Thanks @zhizhongpu! Sounds great, let me know if I can be of any more help now. Happy to review after you are done!

zhizhongpu commented 3 days ago

@santiagohermo thank you.

  1. I raised some questions in a054ed428178c7b3bf48f01204c3d930ac85bd7a - nothing serious, - just for my understanding of this package
  2. The current state should be ready for your review. Pending point 3
    • Note that all 264 tests have passed
    • Feel free to open a PR if the timing looks right (or I'll do it)
  3. I noted this bug in the issue description https://github.com/JMSLab/eventstudyr/issues/51#issue-2380808732 (I also built a minimal reproducible example in c4e20e51258c32fb24e36d00b0081290c2f8ace6. I'd like to know if you have a preference on whether we fix it here vs in a new issue.
    • In case your decision depends on the solution we'd adopt:
    • Right now the most straightforward solution I can come up with is to make an internal copy of the input data in the early stage of EventStudy() function, instead of operating upon the input data. This could look like:
      data = data.table::as.data.table(data_raw, key = c(idvar, timevar))
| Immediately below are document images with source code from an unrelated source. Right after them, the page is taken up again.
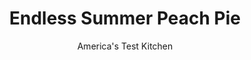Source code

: ---
layout: ../../layouts/MarkdownPostLayout.astro
title: Endless Summer Peach Pie
author: America's Test Kitchen
pubDate: 2023-03-15
description: "Theres a problem with fresh peaches, and its high time we talked about it."
image_url: https://res.cloudinary.com/hksqkdlah/image/upload/ar_1:1,c_fill,dpr_2.0,f_auto,fl_lossy.progressive.strip_profile,g_faces:auto,q_auto:low,w_344/SFS_EndlessSummerPeachPie-311_jpptch
tags: ["Desserts or Baked Goods","American","Fruit","Fruit Desserts","Dessert Pies"]
calories: 4818
protein: 5
carbohydrates: 65
fats: 
fiber: 3
ingredients: ["3 pounds frozen sliced, peaches","1 cup (7 ounces), granulated sugar","3/4 teaspoon, table salt","1 1/2 tablespoons, lemon juice","2 tablespoons, cornstarch","2 tablespoons, unsalted butter, cut into ½-inch pieces","7 tablespoons, ice water","1/4 cup, sour cream","2 1/2 cups (12½ ounces), all-purpose flour","1 tablespoon, granulated sugar","1 teaspoon, table salt","16 tablespoons, unsalted butter, cut into ½-inch pieces and chilled","1 , large egg, lightly beaten","2 tablespoons, turbinado sugar"]
serves: 10
time: "2½ hours, plus 1 hour chilling and 8 hours cooling"
instructions: ["FOR THE FILLING: Combine peaches, sugar, and salt in Dutch oven. Cook peach mixture over medium-high heat, stirring occasionally, until juice is reduced to thick syrup and spatula dragged through mixture leaves trail that doesn't fill in immediately, 25 to 30 minutes. Transfer to large bowl and refrigerate until completely cooled, at least 2 hours. (Filling can be refrigerated for up to 3 days.)","FOR THE PIE DOUGH: Meanwhile, mix ice water and sour cream in bowl. Process flour, granulated sugar, and salt in food processor until combined, about 5 seconds. Scatter butter over top and pulse until butter pieces are no larger than peas, about 10 pulses.","Add half of sour cream mixture to flour mixture and pulse until incorporated, about 4 pulses. Scrape down sides of bowl; add remaining sour cream mixture; and pulse until dough forms large clumps and no dry flour remains, about 6 pulses.","Transfer dough to counter and knead briefly until it comes together. Divide dough in half. Form 1 half into 5-inch disk and second half into 5-inch square, pressing any cracked edges back together. Wrap separately in plastic wrap and refrigerate for 1 hour. (Wrapped dough can be refrigerated for up to 2 days or frozen for up to 1 month. If frozen, let dough thaw completely on counter before rolling.)","Adjust oven rack to lowest position and heat oven to 375 degrees. Let chilled dough sit on counter to soften slightly before rolling, about 10 minutes. Roll dough disk into 13-inch circle on lightly floured counter. Loosely roll dough around rolling pin and gently unroll it onto 9-inch pie plate, letting excess dough hang over edge. Ease dough into plate by gently lifting edge of dough with your hand while pressing into plate bottom with your other hand.","Wrap dough-lined plate loosely in plastic and refrigerate until dough is firm, about 30 minutes. Roll dough square into 13 by 11-inch rectangle on lightly floured counter, with long side parallel to counter's edge. Using pizza cutter or chef's knife, trim ½ inch of dough from short sides of rectangle (sides perpendicular to counter's edge) to create clean edges. Cut six 2-inch-wide strips of dough perpendicular to counter's edge. Transfer strips to parchment paper–lined baking sheet, cover with plastic, and refrigerate for 30 minutes.","Stir lemon juice and cornstarch together in small bowl, add to cooled peach mixture, and stir to combine. Transfer peach mixture to dough-lined pie plate, spread into even layer, and dot with butter.","To make lattice, lay 1 dough strip across center of pie, parallel to counter's edge. Lay second strip across center of pie to form cross. Lay 2 strips across pie, parallel to counter's edge, on either side of middle parallel strip, about ¾ inch away from middle strip.","Fold back left side of middle parallel strip. Lay 1 strip across left side of pie, perpendicular to counter's edge, about ¾ inch away from middle perpendicular strip. Unfold middle parallel strip to cover. Repeat with right side of middle parallel strip and remaining dough strip.","Shift strips as needed so they are evenly spaced over top of pie. Pinch edges of lattice strips and bottom crust together firmly. Trim overhang to ½ inch beyond lip of plate. Tuck overhang under itself; folded edge should be flush with edge of plate. Crimp dough evenly around edge of plate using your fingers.","Brush lattice top and crimped edge with egg and sprinkle with turbinado sugar. Set pie on parchment-lined baking sheet. Bake until well browned and juices bubble around outer edge between lattice strips, about 1 hour, rotating sheet halfway through baking. Let cool on wire rack for at least 6 hours. Slice and serve."]
nutrition: ["321 mg Potassium","88 mg Phosphorus","29 mg Calcium","2 mg Iron","22 mg Magnesium","421 mg Sodium","23 g Fat","3 mg Niacin (B3)","5 g Monounsaturated","1 g Polyunsaturated","9 mg Vitamin C","76 mg Cholesterol","14 g Saturated","3 g Fiber","54 µg Folic acid","19 µg Folate (food)","35 g Sugars","5 µg Vitamin K","150 g Water","65 g Carbs","112 µg Folate equivalent (total)","5 g Protein","1 mg Vitamin E","214 µg Vitamin A","481 kcal Energy","23 g Sugars, added","4818 calories"]
notes: "When purchasing frozen peaches, look for a no-sugar-added product; we like Earthbound Farm, Cascadian Farm, or Welchs frozen peaches. There is no need to thaw the frozen peaches. If you cant find turbinado sugar, simply omit the sugar topping (do not substitute granulated sugar). Plan ahead: The pie filling needs to cool for at least 2 hours and the dough needs to chill for at least an hour before rolling. This pie is best when baked a day ahead of time and allowed to rest overnight. Serve with Salted Butterscotch Sauce and whipped cream."
---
      instead of what's currently there

      data.table::setDT(data, key = c(idvar, timevar))
    • making a copy could mean some more time for large datasets, but it has the benefit of insulating the input data from ANY unwanted changes.
    • As I wait for your input, I'll look for more elegant solutions.

Addition edit: In a24198519be87ee1800b53e149b4820118099e07 I benchmarked a few solutions:

  1. Original code taking into a data.frame object
  2. New code, but making a deep copy to address the bug
  3. New code, but making a shallow copy to address the bug
  4. New code

Overall the shallow copy solution seems best in that it both resolves the bug and avoids significant overhead as seen in deep copying. The disadvantage is some stability concern (see, for starter, https://github.com/Rdatatable/data.table/issues/3665): there seems to be plans to adjust data.table's copying functions and support for a more formal shallow() copy function, which one day might supersede the hotfix solution adopted here (copy = data[T,]). However, I'm not sure how much a threat this is, given that there's been no progress / sign of change in the past 5 years. If we adopt this solution, we might just need to make some small adjustment one day when data.table finally formalizes a solution.